→ PROBLEM TO SOLVE:
Print the records below exactly, starting at the first line and stopping after the line that contains "- [Piano chord". Leave out any pictures.
§
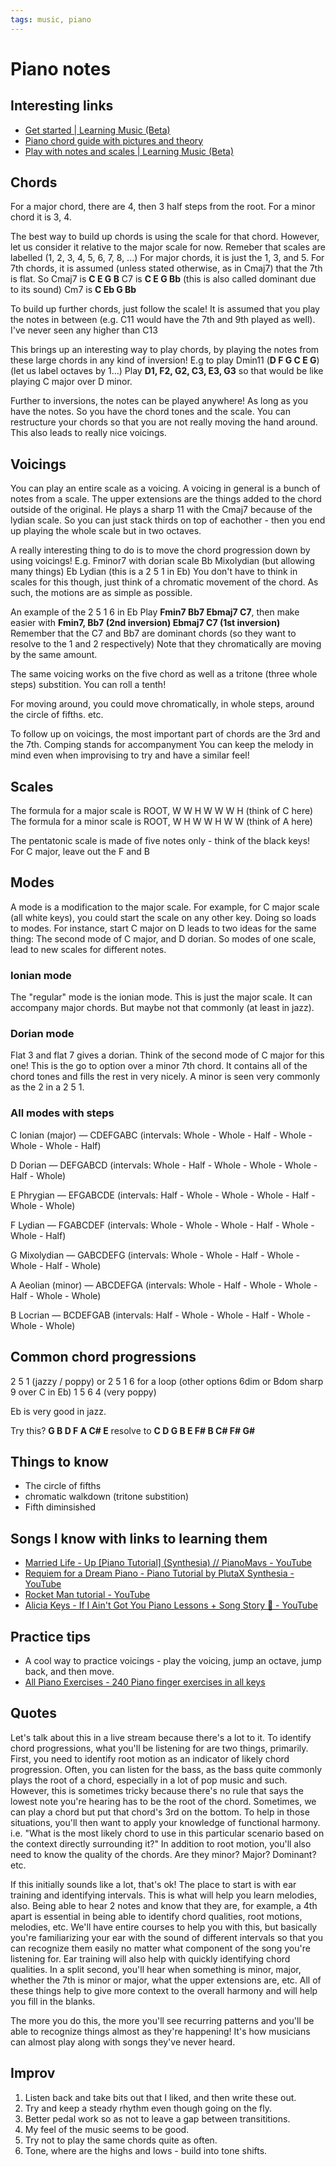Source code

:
 ```yaml
---
tags: music, piano
---
```


# Piano notes

## Interesting links

- [ Get started | Learning Music (Beta)](https://learningmusic.ableton.com/index.html)
- [Piano chord guide with pictures and theory](https://www.pianochord.org/)
- [ Play with notes and scales | Learning Music (Beta)](https://learningmusic.ableton.com/notes-and-scales/play-with-notes-and-scales.html)

## Chords

For a major chord, there are 4, then 3 half steps from the root. For a minor chord it is 3, 4.

The best way to build up chords is using the scale for that chord.
However, let us consider it relative to the major scale for now.
Remeber that scales are labelled (1, 2, 3, 4, 5, 6, 7, 8, ...)
For major chords, it is just the 1, 3, and 5.
For 7th chords, it is assumed (unless stated otherwise, as in Cmaj7) that the 7th is flat.
So Cmaj7 is **C E G B**
C7 is **C E G Bb** (this is also called dominant due to its sound)
Cm7 is **C Eb G Bb**

To build up further chords, just follow the scale! It is assumed that you play the notes in between (e.g. C11 would have the 7th and 9th played as well).
I've never seen any higher than C13

This brings up an interesting way to play chords, by playing the notes from these large chords in any kind of inversion!
E.g to play Dmin11 (**D F G C E G**) (let us label octaves by 1...)
Play **D1, F2, G2, C3, E3, G3** so that would be like playing C major over D minor.

Further to inversions, the notes can be played anywhere! As long as you have the notes.
So you have the chord tones and the scale.
You can restructure your chords so that you are not really moving the hand around.
This also leads to really nice voicings.

## Voicings

You can play an entire scale as a voicing.
A voicing in general is a bunch of notes from a scale.
The upper extensions are the things added to the chord outside of the original.
He plays a sharp 11 with the Cmaj7 because of the lydian scale.
So you can just stack thirds on top of eachother - then you end up playing the whole scale but in two octaves.

A really interesting thing to do is to move the chord progression down by using voicings!
E.g. Fminor7 with dorian scale
Bb Mixolydian (but allowing many things)
Eb Lydian
(this is a 2 5 1 in Eb)
You don't have to think in scales for this though, just think of a chromatic movement of the chord.
As such, the motions are as simple as possible.

An example of the 2 5 1 6 in Eb
Play **Fmin7 Bb7 Ebmaj7 C7**, then make easier with **Fmin7, Bb7 (2nd inversion) Ebmaj7 C7 (1st inversion)**
Remember that the C7 and Bb7 are dominant chords (so they want to resolve to the 1 and 2 respectively)
Note that they chromatically are moving by the same amount.

The same voicing works on the five chord as well as a tritone (three whole steps) substition.
You can roll a tenth!

For moving around, you could move chromatically, in whole steps, around the circle of fifths. etc.

To follow up on voicings, the most important part of chords are the 3rd and the 7th.
Comping stands for accompanyment
You can keep the melody in mind even when improvising to try and have a similar feel!

## Scales

The formula for a major scale is ROOT, W W H W W W H (think of C here)
The formula for a minor scale is ROOT, W H W W H W W (think of A here)

The pentatonic scale is made of five notes only - think of the black keys!
For C major, leave out the F and B

## Modes

A mode is a modification to the major scale. For example, for C major scale (all white keys), you could start the scale on any other key.
Doing so loads to modes. For instance, start C major on D leads to two ideas for the same thing:
The second mode of C major, and D dorian.
So modes of one scale, lead to new scales for different notes.

### Ionian mode

The "regular" mode is the ionian mode. This is just the major scale.
It can accompany major chords. But maybe not that commonly (at least in jazz).

### Dorian mode

Flat 3 and flat 7 gives a dorian.
Think of the second mode of C major for this one!
This is the go to option over a minor 7th chord.
It contains all of the chord tones and fills the rest in very nicely.
A minor is seen very commonly as the 2 in a 2 5 1.

### All modes with steps

C Ionian (major) — CDEFGABC
(intervals: Whole - Whole - Half - Whole - Whole - Whole - Half)

D Dorian — DEFGABCD
(intervals: Whole - Half - Whole - Whole - Whole - Half - Whole)

E Phrygian — EFGABCDE
(intervals: Half - Whole - Whole - Whole - Half - Whole - Whole)

F Lydian — FGABCDEF
(intervals: Whole - Whole - Whole - Half - Whole - Whole - Half)

G Mixolydian — GABCDEFG
(intervals: Whole - Whole - Half - Whole - Whole - Half - Whole)

A Aeolian (minor) — ABCDEFGA
(intervals: Whole - Half - Whole - Whole - Half - Whole - Whole)

B Locrian — BCDEFGAB
(intervals: Half - Whole - Whole - Half - Whole - Whole - Whole)

## Common chord progressions

2 5 1 (jazzy / poppy) or 2 5 1 6 for a loop (other options 6dim or Bdom sharp 9 over C in Eb)
1 5 6 4 (very poppy)

Eb is very good in jazz.

Try this?
**G B D F A C# E** resolve to **C D G B E F# B C# F# G#**

## Things to know

- The circle of fifths
- chromatic walkdown (tritone substition)
- Fifth diminsished

## Songs I know with links to learning them

- [Married Life - Up [Piano Tutorial] (Synthesia) // PianoMavs - YouTube](https://www.youtube.com/watch?v=7eQBm-j8Ev0&list=PL5E18Yj9GfSSOph0pu3qy6aicBh_oo-u-&index=11)
- [Requiem for a Dream Piano - Piano Tutorial by PlutaX  Synthesia - YouTube](https://www.youtube.com/watch?v=nvKwLMJJfZQ&list=PL5E18Yj9GfSSOph0pu3qy6aicBh_oo-u-&index=16)
- [Rocket Man tutorial - YouTube](https://www.youtube.com/watch?v=iuG5KIIKvxk&list=PL5E18Yj9GfSSOph0pu3qy6aicBh_oo-u-&index=19)
- [Alicia Keys - If I Ain't Got You Piano Lessons + Song Story 🎹 - YouTube](https://www.youtube.com/watch?v=yYrAvxh-AvE&list=PL5E18Yj9GfSSOph0pu3qy6aicBh_oo-u-&index=31)

## Practice tips

- A cool way to practice voicings - play the voicing, jump an octave, jump back, and then move.
- [All Piano Exercises - 240 Piano finger exercises in all keys](https://www.hanon-online.com/all-piano-exercises/)

## Quotes

Let's talk about this in a live stream because there's a lot to it. To identify chord progressions, what you'll be listening for are two things, primarily. First, you need to identify root motion as an indicator of likely chord progression. Often, you can listen for the bass, as the bass quite commonly plays the root of a chord, especially in a lot of pop music and such. However, this is sometimes tricky because there's no rule that says the lowest note you're hearing has to be the root of the chord. Sometimes, we can play a chord but put that chord's 3rd on the bottom. To help in those situations, you'll then want to apply your knowledge of functional harmony. i.e. "What is the most likely chord to use in this particular scenario based on the context directly surrounding it?" In addition to root motion, you'll also need to know the quality of the chords. Are they minor? Major? Dominant? etc.

If this initially sounds like a lot, that's ok! The place to start is with ear training and identifying intervals. This is what will help you learn melodies, also. Being able to hear 2 notes and know that they are, for example, a 4th apart is essential in being able to identify chord qualities, root motions, melodies, etc. We'll have entire courses to help you with this, but basically you're familiarizing your ear with the sound of different intervals so that you can recognize them easily no matter what component of the song you're listening for. Ear training will also help with quickly identifying chord qualities. In a split second, you'll hear when something is minor, major, whether the 7th is minor or major, what the upper extensions are, etc. All of these things help to give more context to the overall harmony and will help you fill in the blanks.

The more you do this, the more you'll see recurring patterns and you'll be able to recognize things almost as they're happening! It's how musicians can almost play along with songs they've never heard.

## Improv

1. Listen back and take bits out that I liked, and then write these out.
2. Try and keep a steady rhythm even though going on the fly.
3. Better pedal work so as not to leave a gap between transititions.
4. My feel of the music seems to be good.
5. Try not to play the same chords quite as often.
6. Tone, where are the highs and lows - build into tone shifts.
§
→ PROBLEM SOLUTION:
Source code

:
 ```yaml
---
tags: music, piano
---
```


# Piano notes

## Interesting links

- [ Get started | Learning Music (Beta)](https://learningmusic.ableton.com/index.html)
- [Piano chord guide with pictures and theory](https://www.pianochord.org/)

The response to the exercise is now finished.